If you have none of these programs, follow these steps.
*1) CRTL - ALT - DELETE to open up Task Manager
2) If you do not see the Steam program in the first tab, you're in the right track
3)Open up Processes
4)Look for steam.exe and stop the process
5)Try to run Steam again 
*It should work for most people, the logic is that Steam is running in the background and you are trying to reboot it again
The most is that you have to uninstall steam and try again.


----------



## Jason08 (Oct 13, 2008)

Thanks for posting.


----------



## Tanis (May 30, 2006)

Or just go for the ....
*
Start > All Programs > Steam > Uninstall Steam*

option


----------



## Courtneyc (Dec 7, 2003)

Or, just delete everything except the steam.exe file and the SteamApps folder (or its contents). Rerun steam.exe.

Courtney


----------



## MC-117 (May 27, 2009)

The objective here is to try to make steam work without uninstalling it. You have to end the process several times in order for it to work. If anyone as a permanent solution, it will be greatly appreciated. For now, i guess everyone has to follow my method then...


----------



## Courtneyc (Dec 7, 2003)

All of the games you downloaded from Steam are in the SteamApps folder.
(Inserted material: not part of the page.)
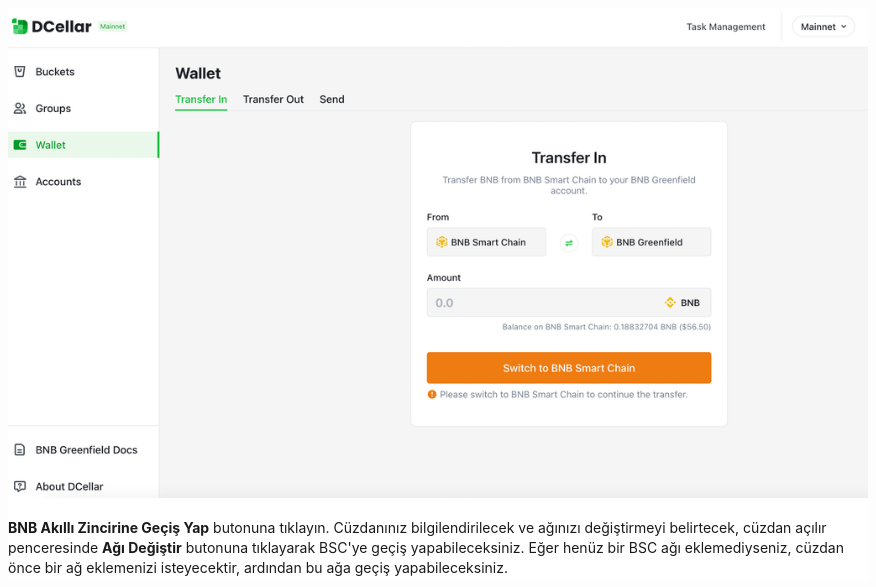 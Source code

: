 ![](../../images/bnb-chain/bnb-greenfield/static/asset/dcellar-transfer-in.png)

**BNB Akıllı Zincirine Geçiş Yap** butonuna tıklayın. Cüzdanınız bilgilendirilecek ve ağınızı değiştirmeyi belirtecek, cüzdan açılır penceresinde **Ağı Değiştir** butonuna tıklayarak BSC'ye geçiş yapabileceksiniz. Eğer henüz bir BSC ağı eklemediyseniz, cüzdan önce bir ağ eklemenizi isteyecektir, ardından bu ağa geçiş yapabileceksiniz.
The only things you need to reinstall the Steam program without reinstalling the games (such as moving the program to another folder or another computer) are the SteamApps folder and the steam.exe program itself. 

If you did what I mentioned, when you run Steam.exe, it will simply download the steam program items, not the games. (The games will still be in the SteamApps folder.) On a high-speed connection, resetting the Steam program in this way takes less than 10 minutes from start to finish.

Again, you are not reinstalling your games, just the Steam application.

Courtney


----------